[Opening Input data section]

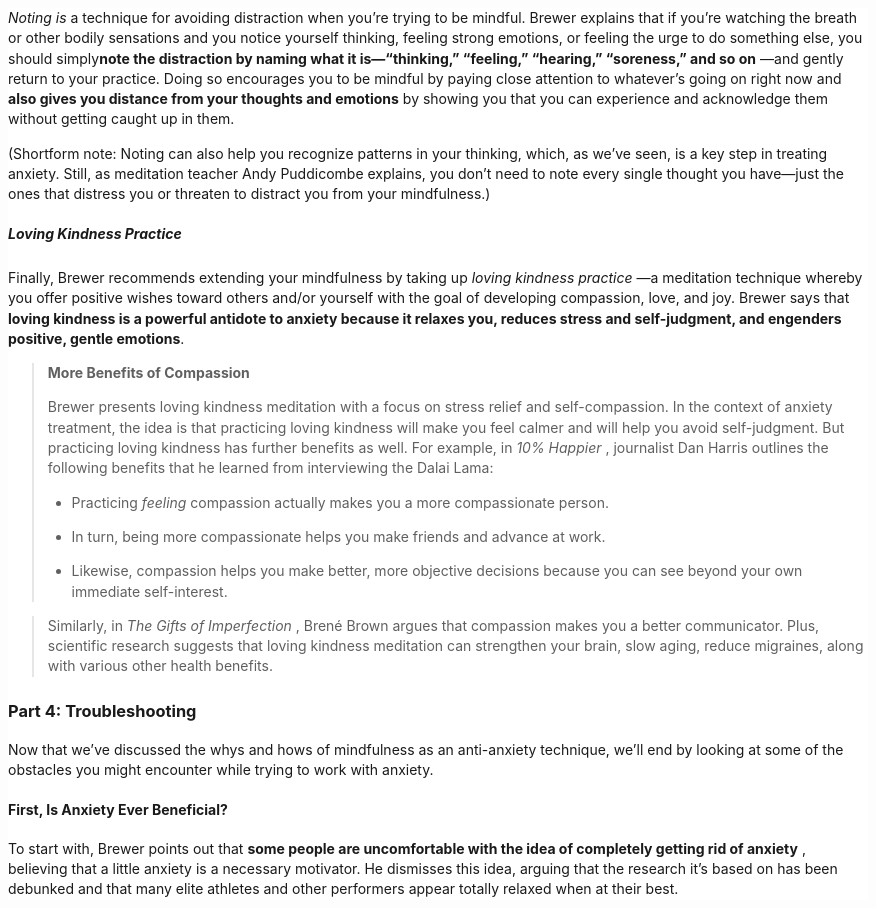 _Noting is_ a technique for avoiding distraction when you’re trying to be mindful. Brewer explains that if you’re watching the breath or other bodily sensations and you notice yourself thinking, feeling strong emotions, or feeling the urge to do something else, you should simply**note the distraction by naming what it is—“thinking,” “feeling,” “hearing,” “soreness,” and so on** —and gently return to your practice. Doing so encourages you to be mindful by paying close attention to whatever’s going on right now and **also gives you distance from your thoughts and emotions** by showing you that you can experience and acknowledge them without getting caught up in them.

(Shortform note: Noting can also help you recognize patterns in your thinking, which, as we’ve seen, is a key step in treating anxiety. Still, as meditation teacher Andy Puddicombe explains, you don’t need to note every single thought you have—just the ones that distress you or threaten to distract you from your mindfulness.)

##### Loving Kindness Practice

Finally, Brewer recommends extending your mindfulness by taking up _loving kindness practice_ —a meditation technique whereby you offer positive wishes toward others and/or yourself with the goal of developing compassion, love, and joy. Brewer says that **loving kindness is a powerful antidote to anxiety because it relaxes you, reduces stress and self-judgment, and engenders positive, gentle emotions**.

> **More Benefits of Compassion**
> 
> Brewer presents loving kindness meditation with a focus on stress relief and self-compassion. In the context of anxiety treatment, the idea is that practicing loving kindness will make you feel calmer and will help you avoid self-judgment. But practicing loving kindness has further benefits as well. For example, in _10% Happier_ , journalist Dan Harris outlines the following benefits that he learned from interviewing the Dalai Lama:
> 
>   * Practicing _feeling_ compassion actually makes you a more compassionate person.
> 
>   * In turn, being more compassionate helps you make friends and advance at work.
> 
>   * Likewise, compassion helps you make better, more objective decisions because you can see beyond your own immediate self-interest.
> 
> 

> 
> Similarly, in _The Gifts of Imperfection_ , Brené Brown argues that compassion makes you a better communicator. Plus, scientific research suggests that loving kindness meditation can strengthen your brain, slow aging, reduce migraines, along with various other health benefits.

### Part 4: Troubleshooting

Now that we’ve discussed the whys and hows of mindfulness as an anti-anxiety technique, we’ll end by looking at some of the obstacles you might encounter while trying to work with anxiety.

#### First, Is Anxiety Ever Beneficial?

To start with, Brewer points out that **some people are uncomfortable with the idea of completely getting rid of anxiety** , believing that a little anxiety is a necessary motivator. He dismisses this idea, arguing that the research it’s based on has been debunked and that many elite athletes and other performers appear totally relaxed when at their best.
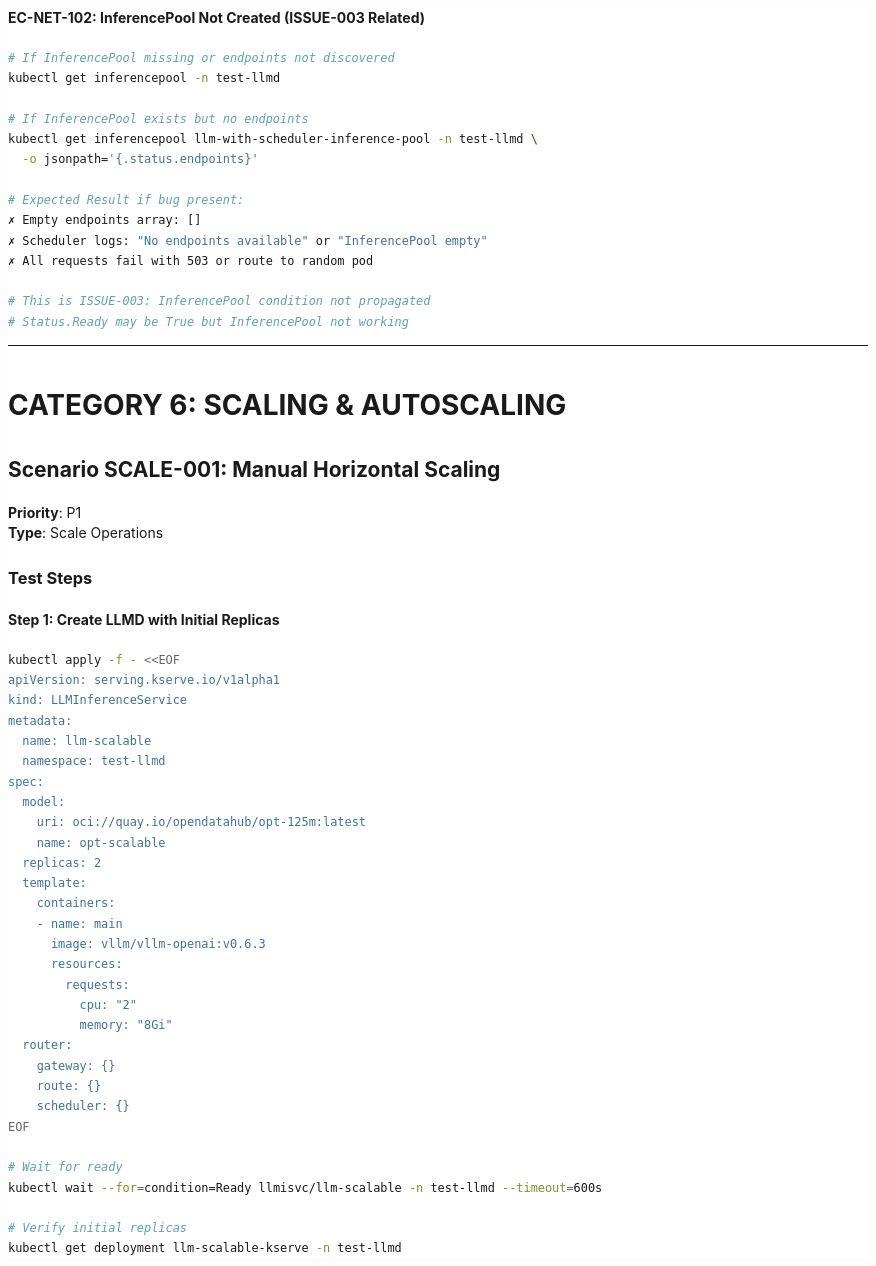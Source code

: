 #### EC-NET-102: InferencePool Not Created (ISSUE-003 Related)
```bash
# If InferencePool missing or endpoints not discovered
kubectl get inferencepool -n test-llmd

# If InferencePool exists but no endpoints
kubectl get inferencepool llm-with-scheduler-inference-pool -n test-llmd \
  -o jsonpath='{.status.endpoints}'

# Expected Result if bug present:
✗ Empty endpoints array: []
✗ Scheduler logs: "No endpoints available" or "InferencePool empty"
✗ All requests fail with 503 or route to random pod

# This is ISSUE-003: InferencePool condition not propagated
# Status.Ready may be True but InferencePool not working
```

---

# CATEGORY 6: SCALING & AUTOSCALING

## Scenario SCALE-001: Manual Horizontal Scaling
**Priority**: P1  
**Type**: Scale Operations

### Test Steps

#### Step 1: Create LLMD with Initial Replicas
```bash
kubectl apply -f - <<EOF
apiVersion: serving.kserve.io/v1alpha1
kind: LLMInferenceService
metadata:
  name: llm-scalable
  namespace: test-llmd
spec:
  model:
    uri: oci://quay.io/opendatahub/opt-125m:latest
    name: opt-scalable
  replicas: 2
  template:
    containers:
    - name: main
      image: vllm/vllm-openai:v0.6.3
      resources:
        requests:
          cpu: "2"
          memory: "8Gi"
  router:
    gateway: {}
    route: {}
    scheduler: {}
EOF

# Wait for ready
kubectl wait --for=condition=Ready llmisvc/llm-scalable -n test-llmd --timeout=600s

# Verify initial replicas
kubectl get deployment llm-scalable-kserve -n test-llmd

```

[Closing Input data section]

What the task asks - Among the lines of the listing above, which ones hold "scalable"? Copy them.

Written response -
  name: llm-scalable
    name: opt-scalable
kubectl wait --for=condition=Ready llmisvc/llm-scalable -n test-llmd --timeout=600s
kubectl get deployment llm-scalable-kserve -n test-llmd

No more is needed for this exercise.